Tag Archives: beet

DAILY Post: Irish Rail at Taylorstown Viaduct, December 8, 2001


A Classic Photograph from A Dozen Years Ago Today.

It was just 12 years ago—December 8, 2001—that I stood in the damp grassy field overlooking Taylorstown Viaduct, Co. Wexford, to make this image of freshly painted General Motors 141s leading an empty sugar beet train toward Wellingtonbridge.

Irish Rail General Motors diesels
Irish Rail 148 and 173 lead an empty sugar beet train at Taylorstown on December 8, 2001. I made this image with my Nikon F3 with 105mm Nikkor lens on Fujichrome. Exposure calculated manually with a handheld light meter.

Sugar beet season typically ran from late September until just after Christmas and was a great time to make Irish Rail freight photographs. Operations were focused on loading trains at Wellingtonbridge and tended to result in a series of daylight movements over the scenic South Wexford line.

Between 1999 and 2006, with the help of my Irish friends, I made dozens of trips to photograph, record and experience the sugar beet season.
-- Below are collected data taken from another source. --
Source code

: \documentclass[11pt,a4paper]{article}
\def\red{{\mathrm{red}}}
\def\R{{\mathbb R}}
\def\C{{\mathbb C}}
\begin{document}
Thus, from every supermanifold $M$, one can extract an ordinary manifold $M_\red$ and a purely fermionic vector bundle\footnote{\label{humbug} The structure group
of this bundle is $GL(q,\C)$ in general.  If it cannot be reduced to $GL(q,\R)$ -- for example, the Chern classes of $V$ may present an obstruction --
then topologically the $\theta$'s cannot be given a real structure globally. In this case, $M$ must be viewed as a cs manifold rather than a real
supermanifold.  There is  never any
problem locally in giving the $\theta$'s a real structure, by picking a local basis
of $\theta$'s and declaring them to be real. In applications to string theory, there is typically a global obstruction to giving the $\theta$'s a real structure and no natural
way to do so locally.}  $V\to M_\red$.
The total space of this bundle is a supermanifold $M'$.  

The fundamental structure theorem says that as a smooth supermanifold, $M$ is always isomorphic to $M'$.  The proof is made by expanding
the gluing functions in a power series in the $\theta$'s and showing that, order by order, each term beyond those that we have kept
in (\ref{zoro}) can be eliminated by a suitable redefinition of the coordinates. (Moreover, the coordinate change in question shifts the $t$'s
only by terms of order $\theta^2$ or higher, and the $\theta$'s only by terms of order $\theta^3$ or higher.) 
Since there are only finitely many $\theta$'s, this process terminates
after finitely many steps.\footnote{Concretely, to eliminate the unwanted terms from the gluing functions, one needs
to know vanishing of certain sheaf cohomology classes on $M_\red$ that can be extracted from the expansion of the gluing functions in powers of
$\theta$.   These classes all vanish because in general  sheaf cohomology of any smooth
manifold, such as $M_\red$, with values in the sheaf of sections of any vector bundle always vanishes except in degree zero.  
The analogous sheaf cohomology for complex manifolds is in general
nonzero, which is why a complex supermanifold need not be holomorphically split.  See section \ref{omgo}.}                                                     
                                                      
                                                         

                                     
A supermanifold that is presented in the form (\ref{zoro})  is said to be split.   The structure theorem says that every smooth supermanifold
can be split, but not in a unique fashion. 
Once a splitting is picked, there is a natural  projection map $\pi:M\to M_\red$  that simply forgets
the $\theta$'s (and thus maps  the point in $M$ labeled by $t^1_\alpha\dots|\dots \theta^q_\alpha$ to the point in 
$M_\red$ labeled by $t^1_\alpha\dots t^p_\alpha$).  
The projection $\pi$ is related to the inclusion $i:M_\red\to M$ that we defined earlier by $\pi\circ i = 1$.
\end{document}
The weather wasn’t always fine; often it was dark and rainy but there were sunny moments like in the scene pictured here.

Unfortunately, sugar beet operations ended in early 2006, and a few years later Irish Rail closed the line between Waterford and Rosslare Strand to regular traffic. The bridge and tracks remain, but movements on the line are now very rare. The locomotives and wagons were scrapped a few years ago.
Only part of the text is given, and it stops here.